Quelle lecture posez-vous sur le niveau du football africain au sortir de cette compétition ?
Beaucoup ont cru et prétendent même que le football africain n’évolue pas. Mais chaque jour, on comprend bien que les choses changent. On voit que des efforts sont faits dans plusieurs pays, même ceux jadis classés derniers, pour que la qualité des performances s’améliore, et que les compétitions soient un peu plus disputées. Il faut saluer par exemple la performance de ceux que beaucoup qualifiaient de « petits pays » comme je l’ai souligné, et qui ont fait comprendre aux uns et aux autres qu’il y a une mise à niveau effective par le haut. Il faut de moins à moins sous-estimer ou surestimer des adversaires sur le continent. La Guinée Equatoriale, le Burkina-Faso, les Comores, la Guinée Conakry, sont quelques exemples qui ont surpris plus d’un par leurs résultats. Ceux qui ont souvent écrasé la compétition ont été mis en difficulté. C’est un indicateur important. Et je pense par conséquent que le nombre de places réservées aux équipes africaines en Coupe du Monde devrait connaître une évolution.
Le Sénégal champion pour la toute première fois. Qu’en pensez-vous ?

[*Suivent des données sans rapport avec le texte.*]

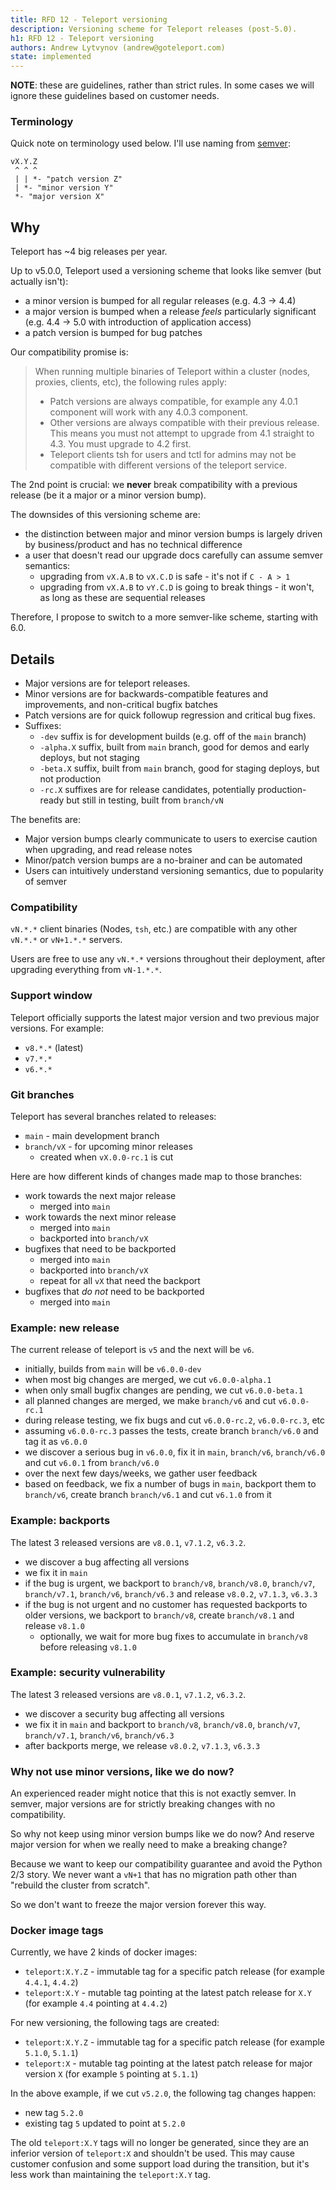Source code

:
 ```yaml
---
title: RFD 12 - Teleport versioning
description: Versioning scheme for Teleport releases (post-5.0).
h1: RFD 12 - Teleport versioning
authors: Andrew Lytvynov (andrew@goteleport.com)
state: implemented
---
```



**NOTE**: these are guidelines, rather than strict rules. In some cases we will
ignore these guidelines based on customer needs.

### Terminology

Quick note on terminology used below. I'll use naming from
[semver](https://semver.org):

```
vX.Y.Z
 ^ ^ ^
 | | *- "patch version Z"
 | *- "minor version Y"
 *- "major version X"
```

## Why

Teleport has ~4 big releases per year.

Up to v5.0.0, Teleport used a versioning scheme that looks like semver (but
actually isn't):

- a minor version is bumped for all regular releases (e.g. 4.3 -> 4.4)
- a major version is bumped when a release _feels_ particularly significant
  (e.g. 4.4 -> 5.0 with introduction of application access)
- a patch version is bumped for bug patches

Our compatibility promise is:

> When running multiple binaries of Teleport within a cluster (nodes, proxies, clients, etc), the following rules apply:
>
> - Patch versions are always compatible, for example any 4.0.1 component will work with any 4.0.3 component.
> - Other versions are always compatible with their previous release. This means you must not attempt to upgrade from 4.1 straight to 4.3. You must upgrade to 4.2 first.
> - Teleport clients tsh for users and tctl for admins may not be compatible with different versions of the teleport service.

The 2nd point is crucial: we **never** break compatibility with a previous
release (be it a major or a minor version bump).

The downsides of this versioning scheme are:

- the distinction between major and minor version bumps is largely driven by
  business/product and has no technical difference
- a user that doesn't read our upgrade docs carefully can assume semver
  semantics:
  - upgrading from `vX.A.B` to `vX.C.D` is safe - it's not if `C - A > 1`
  - upgrading from `vX.A.B` to `vY.C.D` is going to break things - it won't, as
    long as these are sequential releases

Therefore, I propose to switch to a more semver-like scheme, starting with 6.0.

## Details

- Major versions are for teleport releases.
- Minor versions are for backwards-compatible features and improvements, and
  non-critical bugfix batches
- Patch versions are for quick followup regression and critical bug fixes.
- Suffixes:
  - `-dev` suffix is for development builds (e.g. off of the `main` branch)
  - `-alpha.X` suffix, built from `main` branch, good for demos and early
    deploys, but not staging
  - `-beta.X` suffix, built from `main` branch, good for staging deploys, but
    not production
  - `-rc.X` suffixes are for release candidates, potentially production-ready
    but still in testing, built from `branch/vN`

The benefits are:

- Major version bumps clearly communicate to users to exercise caution when
  upgrading, and read release notes
- Minor/patch version bumps are a no-brainer and can be automated
- Users can intuitively understand versioning semantics, due to popularity of
  semver

### Compatibility

`vN.*.*` client binaries (Nodes, `tsh`, etc.) are compatible with any other
`vN.*.*` or `vN+1.*.*` servers.

Users are free to use any `vN.*.*` versions throughout their deployment, after
upgrading everything from `vN-1.*.*`.

### Support window

Teleport officially supports the latest major version and two previous major
versions. For example:

- `v8.*.*` (latest)
- `v7.*.*`
- `v6.*.*`

### Git branches

Teleport has several branches related to releases:

- `main` - main development branch
- `branch/vX` - for upcoming minor releases
  - created when `vX.0.0-rc.1` is cut

Here are how different kinds of changes made map to those branches:

- work towards the next major release
  - merged into `main`
- work towards the next minor release
  - merged into `main`
  - backported into `branch/vX`
- bugfixes that need to be backported
  - merged into `main`
  - backported into `branch/vX`
  - repeat for all `vX` that need the backport
- bugfixes that _do not_ need to be backported
  - merged into `main`

### Example: new release

The current release of teleport is `v5` and the next will be `v6`.

- initially, builds from `main` will be `v6.0.0-dev`
- when most big changes are merged, we cut `v6.0.0-alpha.1`
- when only small bugfix changes are pending, we cut `v6.0.0-beta.1`
- all planned changes are merged, we make `branch/v6` and cut `v6.0.0-rc.1`
- during release testing, we fix bugs and cut `v6.0.0-rc.2`, `v6.0.0-rc.3`, etc
- assuming `v6.0.0-rc.3` passes the tests, create branch `branch/v6.0` and tag
  it as `v6.0.0`
- we discover a serious bug in `v6.0.0`, fix it in `main`, `branch/v6`,
  `branch/v6.0` and cut `v6.0.1` from `branch/v6.0`
- over the next few days/weeks, we gather user feedback
- based on feedback, we fix a number of bugs in `main`, backport them to
  `branch/v6`, create branch `branch/v6.1` and cut `v6.1.0` from it

### Example: backports

The latest 3 released versions are `v8.0.1`, `v7.1.2`, `v6.3.2`.

- we discover a bug affecting all versions
- we fix it in `main`
- if the bug is urgent, we backport to `branch/v8`, `branch/v8.0`, `branch/v7`,
  `branch/v7.1`, `branch/v6`, `branch/v6.3` and release `v8.0.2`, `v7.1.3`,
  `v6.3.3`
- if the bug is not urgent and no customer has requested backports to older
  versions, we backport to `branch/v8`, create `branch/v8.1` and release
  `v8.1.0`
  - optionally, we wait for more bug fixes to accumulate in `branch/v8` before
    releasing `v8.1.0`

### Example: security vulnerability

The latest 3 released versions are `v8.0.1`, `v7.1.2`, `v6.3.2`.

- we discover a security bug affecting all versions
- we fix it in `main` and backport to `branch/v8`, `branch/v8.0`,
  `branch/v7`, `branch/v7.1`, `branch/v6`, `branch/v6.3`
- after backports merge, we release `v8.0.2`, `v7.1.3`, `v6.3.3`

### Why not use minor versions, like we do now?

An experienced reader might notice that this is not exactly semver. In semver,
major versions are for strictly breaking changes with no compatibility.

So why not keep using minor version bumps like we do now? And reserve major
version for when we really need to make a breaking change?

Because we want to keep our compatibility guarantee and avoid the Python 2/3
story. We never want a `vN+1` that has no migration path other than "rebuild
the cluster from scratch".

So we don't want to freeze the major version forever this way.

### Docker image tags

Currently, we have 2 kinds of docker images:

- `teleport:X.Y.Z` - immutable tag for a specific patch release (for example
  `4.4.1`, `4.4.2`)
- `teleport:X.Y` - mutable tag pointing at the latest patch release for `X.Y` (for
  example `4.4` pointing at `4.4.2`)

For new versioning, the following tags are created:

- `teleport:X.Y.Z` - immutable tag for a specific patch release (for example
  `5.1.0`, `5.1.1`)
- `teleport:X` - mutable tag pointing at the latest patch release for major
  version `X` (for example `5` pointing at `5.1.1`)

In the above example, if we cut `v5.2.0`, the following tag changes happen:

- new tag `5.2.0`
- existing tag `5` updated to point at `5.2.0`

The old `teleport:X.Y` tags will no longer be generated, since they are an
inferior version of `teleport:X` and shouldn't be used. This may cause customer
confusion and some support load during the transition, but it's less work than
maintaining the `teleport:X.Y` tag.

Déjà félicitations pour la victoire ! Il est normal que le Sénégal soit sacré aujourd’hui, après plusieurs essais infructueux. Ils ont fait un assez bon parcours jusqu’en finale, même si je pense sincèrement qu’ils n’auront pas été les meilleurs de la compétition. Même contre l’Egypte en finale, ils n’ont pas vraiment écrasé l’adversaire. Et puis, sincèrement, on ne peut pas avoir autant de fortes individualités sans trophée. Quelque part je dis que le Cameroun aurait pu garder ce trophée à domicile, avec tout ce qu’il a démontré. Dommage, en demi-finale contre l’Egypte, il y a eu cette mauvaise appréciation de l’entraîneur camerounais, on aurait joué la finale. Quand nous avons eu des joueurs d’une telle qualité, le Cameroun a dominé le football africain sur plusieurs années et même sur le plan international, nous avons imposé notre marque. Et ça dure jusqu’à ce jour.
A propos de ce Cameroun, que pensez-vous de la nouvelle cuvée éprouvée pendant cette CAN ?
Cette nouvelle équipe me donne beaucoup de sourire parce qu’elle est constituée de jeunes qui veulent se battre jusqu’au bout pour le drapeau. Ils démontrent qu’on peut leur faire confiance. Le match de la troisième place en est encore une belle illustration. Ce n’est pas tous les jours qu’on revient ainsi au score pour remporter une belle troisième place après avoir été mené 3-0 à 16 minutes de la fin du match. Il faut continuer le travail. On peut encore l’améliorer en qualité et même en invitant de nouveaux joueurs que l’on découvre chaque jour que ce soit au pays ou à l’extérieur. Je leur tire donc un coup de chapeau.
Il semble se poser comme une « crise des binationaux ». Comment abordez-vous cette question ?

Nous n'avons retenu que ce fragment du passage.